Ah, air travel. It’s now the bain of our existence due to the heightened security measures that airports are taking. Most young women can identify with my angst over not being able to bring certain liquids and gel toiletries on board…lip glosses, perfumes, toothpaste…consider it all confiscated.
According to the TSA, they’ve loosened the rules just slightly to accommodate for “the health and welfare of certain air travelers.” Of course, this includes such boring items such as breast milk, liquid prescription drugs, “life support and life sustaining liquids such as bone marrow, blood products, and transplant organs”...and…KY Jelly.
Let me repeat that one...KY Jelly.
OK. Who at the TSA let this one slide by?
Let’s analyze this, shall we?
- Point #1: The desire to have sex upon an aircraft likely doesn’t fit within the terrorist MO, unless before ending the lives of everyone on board said terrorist wants to “get closer to God” by giving himself one last romp in the airplane bathroom with the help of a trusty personal lubricant.
- Point #2: KY Jelly, isn’t exactly something an air traveler would need for “health and welfare” unless it’s used to improve one’s overall demeanor by jacking off, jumping a flight attendant, or joining the mile high club.

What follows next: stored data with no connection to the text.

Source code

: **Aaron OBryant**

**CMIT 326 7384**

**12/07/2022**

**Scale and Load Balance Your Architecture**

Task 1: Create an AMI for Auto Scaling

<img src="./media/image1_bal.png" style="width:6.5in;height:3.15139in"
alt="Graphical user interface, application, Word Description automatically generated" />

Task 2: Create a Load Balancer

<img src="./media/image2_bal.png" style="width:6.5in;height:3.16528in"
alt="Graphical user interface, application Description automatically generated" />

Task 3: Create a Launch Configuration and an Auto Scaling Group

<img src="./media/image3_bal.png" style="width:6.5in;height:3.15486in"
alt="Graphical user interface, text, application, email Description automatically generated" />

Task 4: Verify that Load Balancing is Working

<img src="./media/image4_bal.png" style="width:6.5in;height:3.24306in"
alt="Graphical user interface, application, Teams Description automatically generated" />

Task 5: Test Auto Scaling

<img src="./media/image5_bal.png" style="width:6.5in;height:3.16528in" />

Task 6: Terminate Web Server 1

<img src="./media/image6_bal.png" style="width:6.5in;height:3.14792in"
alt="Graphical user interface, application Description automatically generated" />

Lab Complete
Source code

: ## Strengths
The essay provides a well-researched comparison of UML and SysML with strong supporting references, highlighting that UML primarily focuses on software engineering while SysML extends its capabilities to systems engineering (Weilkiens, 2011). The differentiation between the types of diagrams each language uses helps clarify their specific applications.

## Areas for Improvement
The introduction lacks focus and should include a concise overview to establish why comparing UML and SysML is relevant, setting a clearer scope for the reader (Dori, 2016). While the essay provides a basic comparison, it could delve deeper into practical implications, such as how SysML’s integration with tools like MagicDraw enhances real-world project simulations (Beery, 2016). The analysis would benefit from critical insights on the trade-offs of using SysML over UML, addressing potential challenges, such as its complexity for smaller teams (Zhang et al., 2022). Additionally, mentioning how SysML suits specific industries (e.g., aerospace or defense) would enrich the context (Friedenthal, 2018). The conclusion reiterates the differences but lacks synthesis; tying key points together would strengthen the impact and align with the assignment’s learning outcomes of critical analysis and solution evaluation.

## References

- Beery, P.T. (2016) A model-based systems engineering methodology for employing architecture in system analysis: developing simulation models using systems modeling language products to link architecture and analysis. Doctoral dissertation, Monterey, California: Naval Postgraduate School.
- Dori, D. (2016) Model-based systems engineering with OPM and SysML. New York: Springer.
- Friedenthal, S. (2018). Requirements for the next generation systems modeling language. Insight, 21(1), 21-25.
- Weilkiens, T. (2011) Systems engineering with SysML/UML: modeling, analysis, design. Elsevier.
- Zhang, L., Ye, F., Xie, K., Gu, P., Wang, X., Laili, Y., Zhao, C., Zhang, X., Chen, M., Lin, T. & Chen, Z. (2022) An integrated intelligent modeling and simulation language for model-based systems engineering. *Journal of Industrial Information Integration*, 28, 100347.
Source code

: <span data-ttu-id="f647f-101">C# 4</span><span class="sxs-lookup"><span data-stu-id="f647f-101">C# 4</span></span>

Yes, sex does puts one in a better mood, but it’s not like we can’t wait until the plane lands (in most scenarios at least).
- Point #3: I’m not aware of KY Jelly being used for any mechanical necessities on board a plane, thus that crosses out any practical applications.
In a nutshell, someone over at the TSA doesn’t want us to look or smell good on a plane, but we sure as hell can have as much sex as we want, pending you don’t run out of your 4 ounce allowance.
So, I’d like to give a big shout out to the TSA: THANKS for keeping our libidos in mind while flying the friendly skies.